Je pouvais enfin espérer que ma confusion était à son comble quand nous vîmes arriver Touloumès. J’aurais dû le prévoir ; mais c’est une erreur commune aux habitants des villes de présumer que les gens qu’ils croisent sur les routes sont des passants qu’ils ne reverront jamais : dans les campagnes il n’est point de passants, tout le monde se connaît.

— Il est épatant ! — lui répéta Cazevieille en me montrant. Je te le présente : un confrère ! Il prend les poissons à la main !

— Vrai ? dit Touloumès. Oh ! ça se peut, ça se peut… Monsieur aime le poisson, c’est sûr, je lui en ai vendu !

J’eusse souhaité rentrer sous terre : ils rirent tous deux sans malignité. Cazevieille eût été très fier d’avoir chez lui un Parisien qui prenait les poissons à la nage. Mais il ne me gardait pas rancune d’avoir inventé une histoire. Si ce n’était plus glorieux, c’était encore amusant. Il se contenta de dire, sans récriminer :

— Puisque tu aimes la pêche, on t’y mènera demain. Avec Touloumès et le Monarque : ce sera grand !

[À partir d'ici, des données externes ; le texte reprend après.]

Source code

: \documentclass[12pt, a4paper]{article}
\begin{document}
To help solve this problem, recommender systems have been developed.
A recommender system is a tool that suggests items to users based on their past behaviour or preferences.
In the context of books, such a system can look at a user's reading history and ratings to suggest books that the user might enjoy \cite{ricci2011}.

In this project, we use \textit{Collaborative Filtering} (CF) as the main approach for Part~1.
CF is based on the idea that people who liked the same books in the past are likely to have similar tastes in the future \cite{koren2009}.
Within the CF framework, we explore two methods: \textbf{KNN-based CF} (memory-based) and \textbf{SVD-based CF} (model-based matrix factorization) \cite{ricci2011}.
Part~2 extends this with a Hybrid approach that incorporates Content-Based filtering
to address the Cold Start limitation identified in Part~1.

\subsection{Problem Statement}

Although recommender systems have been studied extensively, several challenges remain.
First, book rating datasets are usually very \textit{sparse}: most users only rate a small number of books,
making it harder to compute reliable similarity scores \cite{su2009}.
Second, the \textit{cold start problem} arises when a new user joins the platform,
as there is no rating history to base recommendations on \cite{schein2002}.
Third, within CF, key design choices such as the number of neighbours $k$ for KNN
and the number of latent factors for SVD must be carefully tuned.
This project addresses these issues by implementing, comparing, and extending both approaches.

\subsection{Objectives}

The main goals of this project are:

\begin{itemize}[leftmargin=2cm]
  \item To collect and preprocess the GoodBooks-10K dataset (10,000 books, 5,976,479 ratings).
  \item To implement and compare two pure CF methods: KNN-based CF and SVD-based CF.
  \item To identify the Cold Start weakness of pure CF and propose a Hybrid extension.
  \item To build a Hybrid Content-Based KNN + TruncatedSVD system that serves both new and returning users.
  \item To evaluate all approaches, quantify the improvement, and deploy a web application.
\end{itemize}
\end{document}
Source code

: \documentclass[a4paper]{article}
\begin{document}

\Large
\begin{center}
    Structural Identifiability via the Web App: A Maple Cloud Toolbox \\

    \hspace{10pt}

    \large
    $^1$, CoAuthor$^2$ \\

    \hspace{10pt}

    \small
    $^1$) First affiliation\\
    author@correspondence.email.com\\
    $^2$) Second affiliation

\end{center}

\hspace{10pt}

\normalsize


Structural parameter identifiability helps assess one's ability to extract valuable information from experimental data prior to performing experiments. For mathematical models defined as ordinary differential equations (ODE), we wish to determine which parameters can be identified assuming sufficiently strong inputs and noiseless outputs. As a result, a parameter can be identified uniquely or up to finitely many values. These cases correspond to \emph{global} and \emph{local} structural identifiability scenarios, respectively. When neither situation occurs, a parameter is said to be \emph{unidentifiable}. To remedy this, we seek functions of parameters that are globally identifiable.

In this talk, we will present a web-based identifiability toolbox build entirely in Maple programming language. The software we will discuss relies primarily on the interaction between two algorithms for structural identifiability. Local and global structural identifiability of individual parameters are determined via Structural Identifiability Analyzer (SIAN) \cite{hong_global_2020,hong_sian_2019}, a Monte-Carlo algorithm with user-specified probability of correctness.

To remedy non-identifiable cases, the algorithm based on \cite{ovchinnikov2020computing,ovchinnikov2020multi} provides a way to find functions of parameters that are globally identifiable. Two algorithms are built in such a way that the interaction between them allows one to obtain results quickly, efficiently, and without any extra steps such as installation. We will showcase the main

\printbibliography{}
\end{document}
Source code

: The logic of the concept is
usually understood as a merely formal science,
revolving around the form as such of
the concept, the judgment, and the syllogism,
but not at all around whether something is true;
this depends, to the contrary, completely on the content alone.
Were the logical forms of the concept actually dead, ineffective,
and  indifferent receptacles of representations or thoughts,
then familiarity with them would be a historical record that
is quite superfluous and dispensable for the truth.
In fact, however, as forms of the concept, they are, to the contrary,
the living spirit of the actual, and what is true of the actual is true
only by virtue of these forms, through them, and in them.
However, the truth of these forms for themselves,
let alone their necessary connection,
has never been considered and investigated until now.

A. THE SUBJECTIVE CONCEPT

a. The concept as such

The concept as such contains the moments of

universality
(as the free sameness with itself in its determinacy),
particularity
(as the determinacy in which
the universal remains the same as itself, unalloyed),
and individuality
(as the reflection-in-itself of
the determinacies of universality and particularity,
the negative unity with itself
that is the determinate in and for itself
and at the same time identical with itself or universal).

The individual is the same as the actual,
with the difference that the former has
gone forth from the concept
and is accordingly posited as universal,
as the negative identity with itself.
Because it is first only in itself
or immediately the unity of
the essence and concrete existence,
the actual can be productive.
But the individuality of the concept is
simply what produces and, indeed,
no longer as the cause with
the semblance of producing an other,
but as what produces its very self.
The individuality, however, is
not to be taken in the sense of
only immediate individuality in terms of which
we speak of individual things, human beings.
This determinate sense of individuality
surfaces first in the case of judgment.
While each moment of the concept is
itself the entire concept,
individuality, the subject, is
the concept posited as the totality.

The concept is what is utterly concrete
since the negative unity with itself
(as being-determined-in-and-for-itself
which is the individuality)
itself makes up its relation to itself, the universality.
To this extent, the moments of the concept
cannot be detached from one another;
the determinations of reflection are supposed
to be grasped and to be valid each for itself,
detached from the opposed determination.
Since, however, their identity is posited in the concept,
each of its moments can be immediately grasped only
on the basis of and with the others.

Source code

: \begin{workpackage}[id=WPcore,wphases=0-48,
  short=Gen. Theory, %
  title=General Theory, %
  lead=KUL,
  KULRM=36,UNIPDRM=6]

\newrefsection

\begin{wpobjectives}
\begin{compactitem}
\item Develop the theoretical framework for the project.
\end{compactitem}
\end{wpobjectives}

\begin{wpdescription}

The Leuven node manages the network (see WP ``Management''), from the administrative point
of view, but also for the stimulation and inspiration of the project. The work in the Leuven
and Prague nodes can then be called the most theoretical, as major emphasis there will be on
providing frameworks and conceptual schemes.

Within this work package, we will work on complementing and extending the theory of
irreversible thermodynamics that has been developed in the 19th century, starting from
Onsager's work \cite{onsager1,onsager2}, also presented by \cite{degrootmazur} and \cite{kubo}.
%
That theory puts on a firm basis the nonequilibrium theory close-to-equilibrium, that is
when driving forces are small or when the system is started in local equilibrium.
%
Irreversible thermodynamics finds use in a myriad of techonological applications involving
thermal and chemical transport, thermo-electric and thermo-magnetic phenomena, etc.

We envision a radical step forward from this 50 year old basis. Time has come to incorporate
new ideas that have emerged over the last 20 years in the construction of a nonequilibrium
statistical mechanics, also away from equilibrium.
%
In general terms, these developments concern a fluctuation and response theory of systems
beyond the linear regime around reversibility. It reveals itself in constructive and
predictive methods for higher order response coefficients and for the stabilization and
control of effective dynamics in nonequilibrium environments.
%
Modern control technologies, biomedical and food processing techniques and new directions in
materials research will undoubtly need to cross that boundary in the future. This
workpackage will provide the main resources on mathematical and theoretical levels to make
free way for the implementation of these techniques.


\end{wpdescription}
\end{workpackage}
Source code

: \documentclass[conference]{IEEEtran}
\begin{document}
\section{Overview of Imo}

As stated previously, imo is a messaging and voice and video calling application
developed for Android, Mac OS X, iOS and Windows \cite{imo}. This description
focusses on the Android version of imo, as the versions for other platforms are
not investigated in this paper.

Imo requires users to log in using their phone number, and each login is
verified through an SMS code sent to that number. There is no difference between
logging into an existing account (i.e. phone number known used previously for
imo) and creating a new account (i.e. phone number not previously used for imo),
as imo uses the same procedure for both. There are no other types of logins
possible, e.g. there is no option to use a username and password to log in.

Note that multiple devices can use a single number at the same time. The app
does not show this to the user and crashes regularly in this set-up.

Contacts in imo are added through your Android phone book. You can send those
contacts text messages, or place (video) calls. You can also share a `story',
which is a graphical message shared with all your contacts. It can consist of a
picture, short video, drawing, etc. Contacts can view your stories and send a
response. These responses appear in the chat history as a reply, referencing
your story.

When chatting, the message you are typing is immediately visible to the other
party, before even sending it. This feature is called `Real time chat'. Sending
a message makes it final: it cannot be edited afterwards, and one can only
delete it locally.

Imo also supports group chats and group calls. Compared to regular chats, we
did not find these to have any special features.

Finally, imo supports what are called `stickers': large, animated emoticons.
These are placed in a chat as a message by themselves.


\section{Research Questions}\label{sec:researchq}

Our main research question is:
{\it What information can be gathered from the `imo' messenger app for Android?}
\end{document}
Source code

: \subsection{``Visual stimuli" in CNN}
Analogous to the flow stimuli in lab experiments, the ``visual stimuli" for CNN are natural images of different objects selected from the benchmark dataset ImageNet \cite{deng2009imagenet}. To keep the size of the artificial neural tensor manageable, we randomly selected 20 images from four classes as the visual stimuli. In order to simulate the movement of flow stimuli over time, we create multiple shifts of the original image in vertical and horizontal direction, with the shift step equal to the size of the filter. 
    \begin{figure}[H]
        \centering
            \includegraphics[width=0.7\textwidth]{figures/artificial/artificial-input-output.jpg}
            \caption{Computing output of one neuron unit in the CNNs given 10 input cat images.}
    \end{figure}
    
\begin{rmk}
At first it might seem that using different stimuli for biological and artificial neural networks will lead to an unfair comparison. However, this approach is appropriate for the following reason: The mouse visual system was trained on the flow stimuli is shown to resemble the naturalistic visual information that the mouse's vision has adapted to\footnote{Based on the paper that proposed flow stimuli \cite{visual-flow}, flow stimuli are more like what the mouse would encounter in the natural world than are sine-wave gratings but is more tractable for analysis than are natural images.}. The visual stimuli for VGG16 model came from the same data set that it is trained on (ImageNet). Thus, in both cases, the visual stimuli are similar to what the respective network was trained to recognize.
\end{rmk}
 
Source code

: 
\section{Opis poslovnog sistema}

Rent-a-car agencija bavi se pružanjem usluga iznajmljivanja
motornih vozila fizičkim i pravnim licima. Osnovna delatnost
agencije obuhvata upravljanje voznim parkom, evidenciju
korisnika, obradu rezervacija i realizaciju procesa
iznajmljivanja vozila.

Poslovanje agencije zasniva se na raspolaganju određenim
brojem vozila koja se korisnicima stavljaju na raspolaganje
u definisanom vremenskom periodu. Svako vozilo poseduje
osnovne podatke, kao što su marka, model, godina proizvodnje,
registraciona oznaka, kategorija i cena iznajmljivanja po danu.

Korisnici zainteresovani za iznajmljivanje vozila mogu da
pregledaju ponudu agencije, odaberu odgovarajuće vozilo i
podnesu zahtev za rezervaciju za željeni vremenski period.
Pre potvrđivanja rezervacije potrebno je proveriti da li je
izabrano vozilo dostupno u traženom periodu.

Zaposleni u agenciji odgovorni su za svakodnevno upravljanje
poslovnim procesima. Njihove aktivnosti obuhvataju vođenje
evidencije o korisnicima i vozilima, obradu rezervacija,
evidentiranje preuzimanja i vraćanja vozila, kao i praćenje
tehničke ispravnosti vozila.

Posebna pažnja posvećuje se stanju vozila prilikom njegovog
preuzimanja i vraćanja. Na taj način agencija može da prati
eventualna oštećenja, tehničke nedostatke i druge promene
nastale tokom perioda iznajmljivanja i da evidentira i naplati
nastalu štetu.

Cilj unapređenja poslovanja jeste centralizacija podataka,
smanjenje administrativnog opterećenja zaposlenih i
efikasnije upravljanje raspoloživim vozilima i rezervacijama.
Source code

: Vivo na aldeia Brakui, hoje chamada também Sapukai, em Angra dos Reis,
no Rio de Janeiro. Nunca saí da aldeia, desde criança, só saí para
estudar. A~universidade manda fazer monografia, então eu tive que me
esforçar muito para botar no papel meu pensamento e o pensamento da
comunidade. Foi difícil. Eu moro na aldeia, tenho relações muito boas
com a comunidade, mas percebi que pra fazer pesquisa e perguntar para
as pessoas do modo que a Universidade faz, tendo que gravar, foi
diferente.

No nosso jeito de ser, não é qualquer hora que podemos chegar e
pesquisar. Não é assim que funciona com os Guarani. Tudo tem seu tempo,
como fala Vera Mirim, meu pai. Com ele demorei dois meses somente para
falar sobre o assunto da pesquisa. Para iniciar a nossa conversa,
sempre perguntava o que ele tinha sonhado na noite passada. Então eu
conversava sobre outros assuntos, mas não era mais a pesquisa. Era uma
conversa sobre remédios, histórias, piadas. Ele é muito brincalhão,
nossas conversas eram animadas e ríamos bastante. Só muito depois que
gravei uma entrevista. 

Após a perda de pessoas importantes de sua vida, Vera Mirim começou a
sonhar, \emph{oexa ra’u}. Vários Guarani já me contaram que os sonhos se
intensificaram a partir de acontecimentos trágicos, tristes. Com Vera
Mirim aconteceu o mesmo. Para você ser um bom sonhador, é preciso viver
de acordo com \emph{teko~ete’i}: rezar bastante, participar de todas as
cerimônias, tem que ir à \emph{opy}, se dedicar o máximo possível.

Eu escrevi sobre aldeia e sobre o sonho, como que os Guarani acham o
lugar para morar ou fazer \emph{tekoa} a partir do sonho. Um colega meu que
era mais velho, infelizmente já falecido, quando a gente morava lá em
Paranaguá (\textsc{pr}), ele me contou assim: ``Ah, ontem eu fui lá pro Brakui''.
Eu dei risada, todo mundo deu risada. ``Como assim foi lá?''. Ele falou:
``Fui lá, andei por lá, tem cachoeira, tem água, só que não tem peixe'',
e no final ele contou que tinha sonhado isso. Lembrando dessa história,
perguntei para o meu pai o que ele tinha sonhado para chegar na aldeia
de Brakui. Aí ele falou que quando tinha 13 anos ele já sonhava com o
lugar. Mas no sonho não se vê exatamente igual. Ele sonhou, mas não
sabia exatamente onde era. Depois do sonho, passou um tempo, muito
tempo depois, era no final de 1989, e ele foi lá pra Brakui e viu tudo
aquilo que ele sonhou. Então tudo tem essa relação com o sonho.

Voilà pourquoi, le lendemain, nous pêchions à la senne. Et Cazevieille m’entretenait, avec éloquence et facilité, des illustrations du pays.

— C’est une chose certaine, mon cher, me disait-il, parlant voluptueusement du nez à travers sa pipe, la patrie de l’héroïsme et de la galanterie est ici. C’est prouvé depuis le temps des Camisards, et d’Estelle et Némorin.